Ok, so I was examining plenty of patents on Google Patents to determine how I am going to write mine. From reading and watching Youtube provisional patents tutorials, they all say the same thing. Add anything and everything you can think of. If you have a futuristic ideam add it into the detailed description of the invention. I have some ideas that I am going to implement in my iOS mobile app. They are easy to implement and I do not care if those specific ideas get robbed since they are not novel and any application can have those. I just do not want to add them now.

Should I go ahead and add them in my PPA and say "in the future" the software will support this or should I say the app "may" have and then list those futuristic ideas? Keep in mind that some of my ideas can be done and others cannot be done at the moment because they require higher processing power.

So, how can I sort those ideas out. Should I say "may" for all the futuristic ideas regardless of how applicable they are? Should I say "may" for the ideas applicable and say in the future for non applicable ideas.

The futuristic ideas are theoretically sound and not abstract. They are not applicable now because of hardware limitations.


1 Answer 1


Should I add futuristic ideas to my provisional?

You should add a futuristic idea if:

  1. You can describe it in enough detail that a reader could put it into practice.

If the reader could not put it into practice, the description would be non-enabling. A claim to it would therefore not be allowed.

  1. It could influence the overall patentability of the claimed subject matter.

If so, then there's no point disclosing it. Moreover, it obfuscates the actual invention, and may make prosecution more difficul

  1. There is some synergy with your actual invention.

If the feature is entirely unrelated to your invention, it should probably go into its own patent application.

If you satisfy these three criteria, you would ultimately be able to form a potentially patentable claim using the futuristic idea. This would provide you additional options in prosecution, and therefore is a strong benefit.
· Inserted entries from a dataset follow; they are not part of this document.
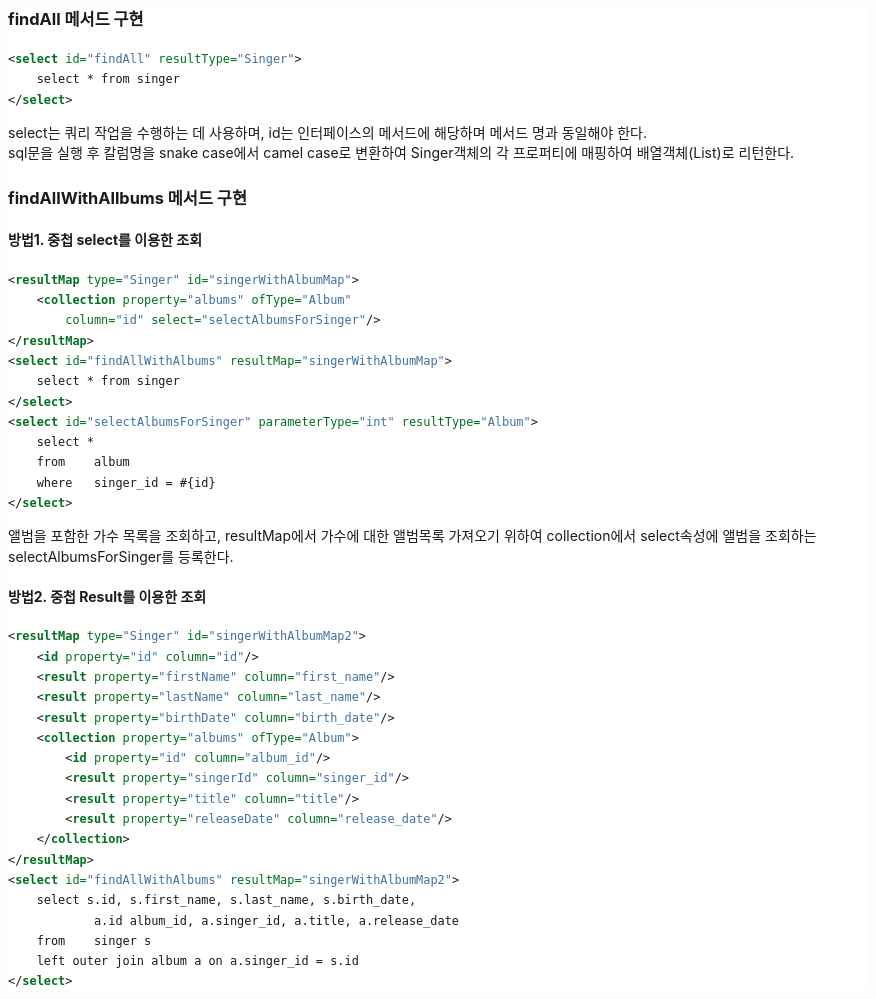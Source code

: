 ### findAll 메서드 구현
```xml
<select id="findAll" resultType="Singer">
    select * from singer
</select>
```
select는 쿼리 작업을 수행하는 데 사용하며, id는 인터페이스의 메서드에 해당하며 메서드 명과 동일해야 한다.  
sql문을 실행 후 칼럼명을 snake case에서 camel case로 변환하여 Singer객체의 각 프로퍼티에 매핑하여 
배열객체(List<Singer>)로 리턴한다.

### findAllWithAllbums 메서드 구현
#### 방법1. 중첩 select를 이용한 조회
```xml
<resultMap type="Singer" id="singerWithAlbumMap">
    <collection property="albums" ofType="Album"
        column="id" select="selectAlbumsForSinger"/>
</resultMap>
<select id="findAllWithAlbums" resultMap="singerWithAlbumMap">
    select * from singer
</select>
<select id="selectAlbumsForSinger" parameterType="int" resultType="Album">
    select *
    from    album
    where   singer_id = #{id}
</select>
```
앨범을 포함한 가수 목록을 조회하고, resultMap에서 가수에 대한 앨범목록 가져오기 위하여 
collection에서 select속성에 앨범을 조회하는 selectAlbumsForSinger를 등록한다.

#### 방법2. 중첩 Result를 이용한 조회
```xml
<resultMap type="Singer" id="singerWithAlbumMap2">
    <id property="id" column="id"/>
    <result property="firstName" column="first_name"/>
    <result property="lastName" column="last_name"/>
    <result property="birthDate" column="birth_date"/>
    <collection property="albums" ofType="Album">
        <id property="id" column="album_id"/>
        <result property="singerId" column="singer_id"/>
        <result property="title" column="title"/>
        <result property="releaseDate" column="release_date"/>
    </collection>
</resultMap>
<select id="findAllWithAlbums" resultMap="singerWithAlbumMap2">
    select s.id, s.first_name, s.last_name, s.birth_date,
            a.id album_id, a.singer_id, a.title, a.release_date
    from    singer s
    left outer join album a on a.singer_id = s.id
</select>
```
What if one of the criteria isn't met?

In this case, you would be disclosing the idea without any upside. That is, your disclosure would not give you the chance to have a claim.
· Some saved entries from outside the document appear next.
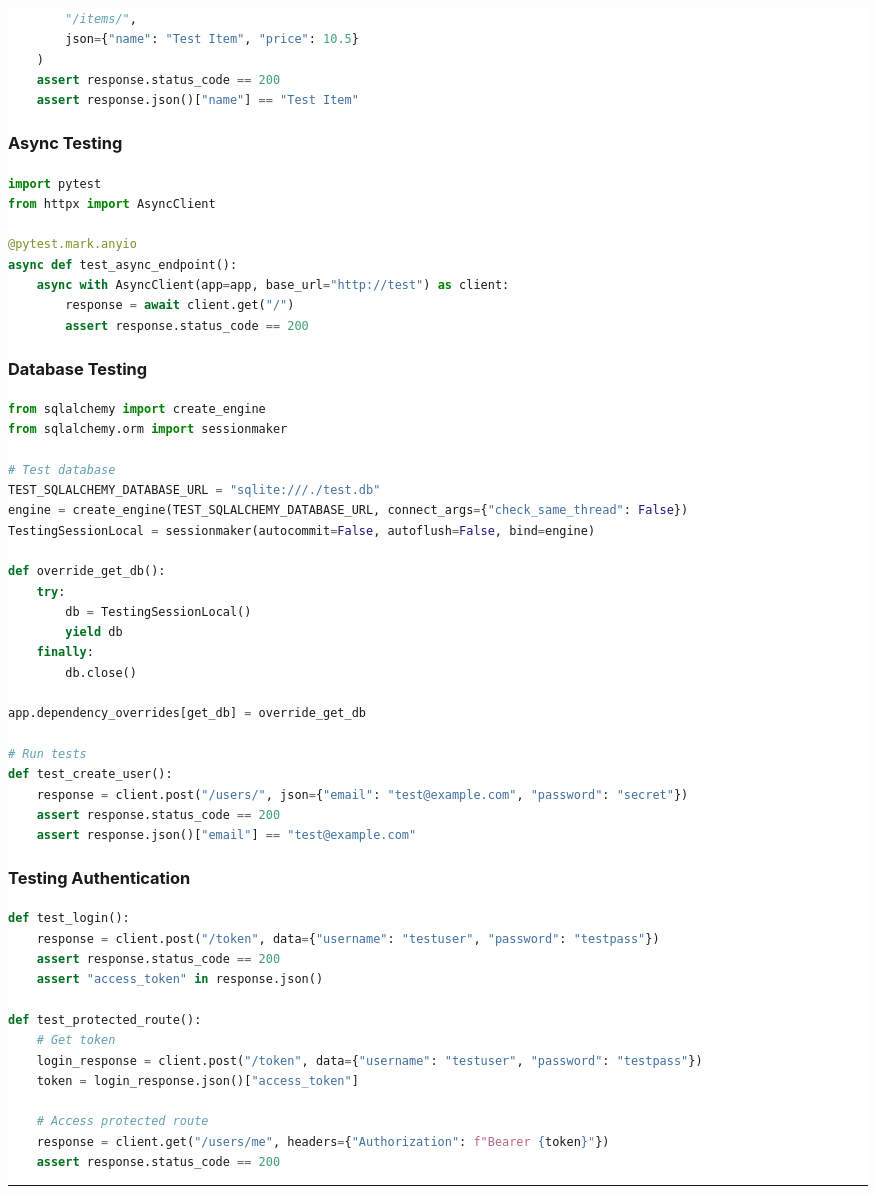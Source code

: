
 ```python
        "/items/",
        json={"name": "Test Item", "price": 10.5}
    )
    assert response.status_code == 200
    assert response.json()["name"] == "Test Item"
```

### Async Testing
```python
import pytest
from httpx import AsyncClient

@pytest.mark.anyio
async def test_async_endpoint():
    async with AsyncClient(app=app, base_url="http://test") as client:
        response = await client.get("/")
        assert response.status_code == 200
```

### Database Testing
```python
from sqlalchemy import create_engine
from sqlalchemy.orm import sessionmaker

# Test database
TEST_SQLALCHEMY_DATABASE_URL = "sqlite:///./test.db"
engine = create_engine(TEST_SQLALCHEMY_DATABASE_URL, connect_args={"check_same_thread": False})
TestingSessionLocal = sessionmaker(autocommit=False, autoflush=False, bind=engine)

def override_get_db():
    try:
        db = TestingSessionLocal()
        yield db
    finally:
        db.close()

app.dependency_overrides[get_db] = override_get_db

# Run tests
def test_create_user():
    response = client.post("/users/", json={"email": "test@example.com", "password": "secret"})
    assert response.status_code == 200
    assert response.json()["email"] == "test@example.com"
```

### Testing Authentication
```python
def test_login():
    response = client.post("/token", data={"username": "testuser", "password": "testpass"})
    assert response.status_code == 200
    assert "access_token" in response.json()

def test_protected_route():
    # Get token
    login_response = client.post("/token", data={"username": "testuser", "password": "testpass"})
    token = login_response.json()["access_token"]
    
    # Access protected route
    response = client.get("/users/me", headers={"Authorization": f"Bearer {token}"})
    assert response.status_code == 200
```

---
However, the disclosure would still count as prior art (both against you and against others). This may be problematic if you later on decide to try to patent some further development of the futuristic idea in a separate application. Your half-hearted disclosure may be sufficient to prevent you from receiving a patent (even if it does not support a claim itself).

Am I obligated to implement all ideas in the patent?
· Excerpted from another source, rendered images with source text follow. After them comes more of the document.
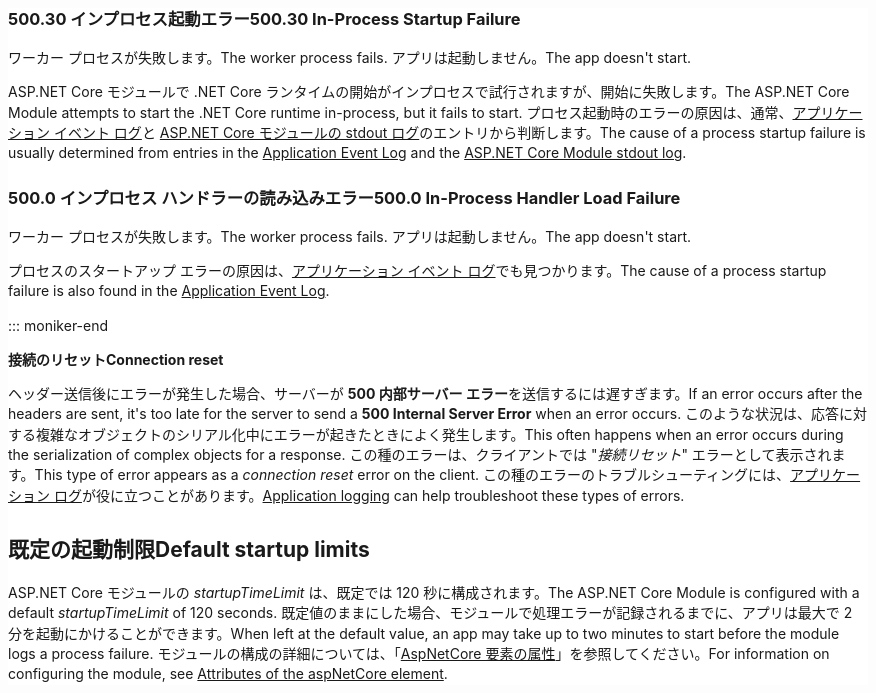 ### <a name="50030-in-process-startup-failure"></a><span data-ttu-id="cfc19-173">500.30 インプロセス起動エラー</span><span class="sxs-lookup"><span data-stu-id="cfc19-173">500.30 In-Process Startup Failure</span></span>

<span data-ttu-id="cfc19-174">ワーカー プロセスが失敗します。</span><span class="sxs-lookup"><span data-stu-id="cfc19-174">The worker process fails.</span></span> <span data-ttu-id="cfc19-175">アプリは起動しません。</span><span class="sxs-lookup"><span data-stu-id="cfc19-175">The app doesn't start.</span></span>

<span data-ttu-id="cfc19-176">ASP.NET Core モジュールで .NET Core ランタイムの開始がインプロセスで試行されますが、開始に失敗します。</span><span class="sxs-lookup"><span data-stu-id="cfc19-176">The ASP.NET Core Module attempts to start the .NET Core runtime in-process, but it fails to start.</span></span> <span data-ttu-id="cfc19-177">プロセス起動時のエラーの原因は、通常、[アプリケーション イベント ログ](#application-event-log)と [ASP.NET Core モジュールの stdout ログ](#aspnet-core-module-stdout-log)のエントリから判断します。</span><span class="sxs-lookup"><span data-stu-id="cfc19-177">The cause of a process startup failure is usually determined from entries in the [Application Event Log](#application-event-log) and the [ASP.NET Core Module stdout log](#aspnet-core-module-stdout-log).</span></span>

### <a name="5000-in-process-handler-load-failure"></a><span data-ttu-id="cfc19-178">500.0 インプロセス ハンドラーの読み込みエラー</span><span class="sxs-lookup"><span data-stu-id="cfc19-178">500.0 In-Process Handler Load Failure</span></span>

<span data-ttu-id="cfc19-179">ワーカー プロセスが失敗します。</span><span class="sxs-lookup"><span data-stu-id="cfc19-179">The worker process fails.</span></span> <span data-ttu-id="cfc19-180">アプリは起動しません。</span><span class="sxs-lookup"><span data-stu-id="cfc19-180">The app doesn't start.</span></span>

<span data-ttu-id="cfc19-181">プロセスのスタートアップ エラーの原因は、[アプリケーション イベント ログ](#application-event-log)でも見つかります。</span><span class="sxs-lookup"><span data-stu-id="cfc19-181">The cause of a process startup failure is also found in the [Application Event Log](#application-event-log).</span></span>

::: moniker-end

<span data-ttu-id="cfc19-182">**接続のリセット**</span><span class="sxs-lookup"><span data-stu-id="cfc19-182">**Connection reset**</span></span>

<span data-ttu-id="cfc19-183">ヘッダー送信後にエラーが発生した場合、サーバーが **500 内部サーバー エラー**を送信するには遅すぎます。</span><span class="sxs-lookup"><span data-stu-id="cfc19-183">If an error occurs after the headers are sent, it's too late for the server to send a **500 Internal Server Error** when an error occurs.</span></span> <span data-ttu-id="cfc19-184">このような状況は、応答に対する複雑なオブジェクトのシリアル化中にエラーが起きたときによく発生します。</span><span class="sxs-lookup"><span data-stu-id="cfc19-184">This often happens when an error occurs during the serialization of complex objects for a response.</span></span> <span data-ttu-id="cfc19-185">この種のエラーは、クライアントでは "*接続リセット*" エラーとして表示されます。</span><span class="sxs-lookup"><span data-stu-id="cfc19-185">This type of error appears as a *connection reset* error on the client.</span></span> <span data-ttu-id="cfc19-186">この種のエラーのトラブルシューティングには、[アプリケーション ログ](xref:fundamentals/logging/index)が役に立つことがあります。</span><span class="sxs-lookup"><span data-stu-id="cfc19-186">[Application logging](xref:fundamentals/logging/index) can help troubleshoot these types of errors.</span></span>

## <a name="default-startup-limits"></a><span data-ttu-id="cfc19-187">既定の起動制限</span><span class="sxs-lookup"><span data-stu-id="cfc19-187">Default startup limits</span></span>

<span data-ttu-id="cfc19-188">ASP.NET Core モジュールの *startupTimeLimit* は、既定では 120 秒に構成されます。</span><span class="sxs-lookup"><span data-stu-id="cfc19-188">The ASP.NET Core Module is configured with a default *startupTimeLimit* of 120 seconds.</span></span> <span data-ttu-id="cfc19-189">既定値のままにした場合、モジュールで処理エラーが記録されるまでに、アプリは最大で 2 分を起動にかけることができます。</span><span class="sxs-lookup"><span data-stu-id="cfc19-189">When left at the default value, an app may take up to two minutes to start before the module logs a process failure.</span></span> <span data-ttu-id="cfc19-190">モジュールの構成の詳細については、「[AspNetCore 要素の属性](xref:host-and-deploy/aspnet-core-module#attributes-of-the-aspnetcore-element)」を参照してください。</span><span class="sxs-lookup"><span data-stu-id="cfc19-190">For information on configuring the module, see [Attributes of the aspNetCore element](xref:host-and-deploy/aspnet-core-module#attributes-of-the-aspnetcore-element).</span></span>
No. While in some countries there is an obligation to work the claimed invention (or else another party may obtain a compulsory licence), this only applies to what is claimed. If it's only described, there is no issue.

How should it be phrased?

You would say something like "in some embodiments, the method* may include ___". In this respect, a futuristic idea is no different from the rest of your embodiments: in both cases, you are trying to describe the different embodiments of your invention.

Mentioning "in the future" seems to imply that, at the time of the application, it is not possible. That is, it seems to undercut any purpose of mentioning it in the first place.

* I have mentioned a method, since I would be a little reluctant to talk of "software" in a patent application, due to the subject matter eligibility issue.

  • I am a little confused to what you are describing as the downside to mentioning a futuristic idea. I have two categories of future ideas. The first category is the ones I can do at any given time and the other category which require a far superior hardware and not possible at the moment. Is not the idea of mentioning the future ideas is expanding the scope of the patent and not sticking to a narrow idea. That is what I understood from all the tuts. Am I obligated by my patent to implement "all" the ideas at the patent?
    – Rick James
    Commented Feb 5, 2017 at 11:17
  • @RickJames I've tried to rework my answer to make it more clear: hopefully I've succeeded. If not, please do let me know.
    – Maca
    Commented Feb 5, 2017 at 12:37
  • So, how about this. I am describing an idea that can be implemented with details on the implementation on a hardware that is not available yet. Though, the idea itself is doable if it was not for the current hardware limited processing power. Let me give you an example. Let us say I am developing a program to help agencies decrypt encrypted data that would take all life itself to decrypt. My new novel decryption technology has all sorts of details and everything. Though, in order to achieve the actual result I would need a CPU at 500Ghz (theoretically) for example. You get my idea?
    – Rick James
    Commented Feb 6, 2017 at 12:58
  • @RickJames That's an area that's far from clear in the law. While sometimes that sort of thing is ok (particularly if you're giving sufficient pointers such that a reader could in principle perform it), it sometimes lacks enablement (since it can't actually be performed). It turns tightly on the facts of the case. Whether you should try for something like that depends on your appetite for risk.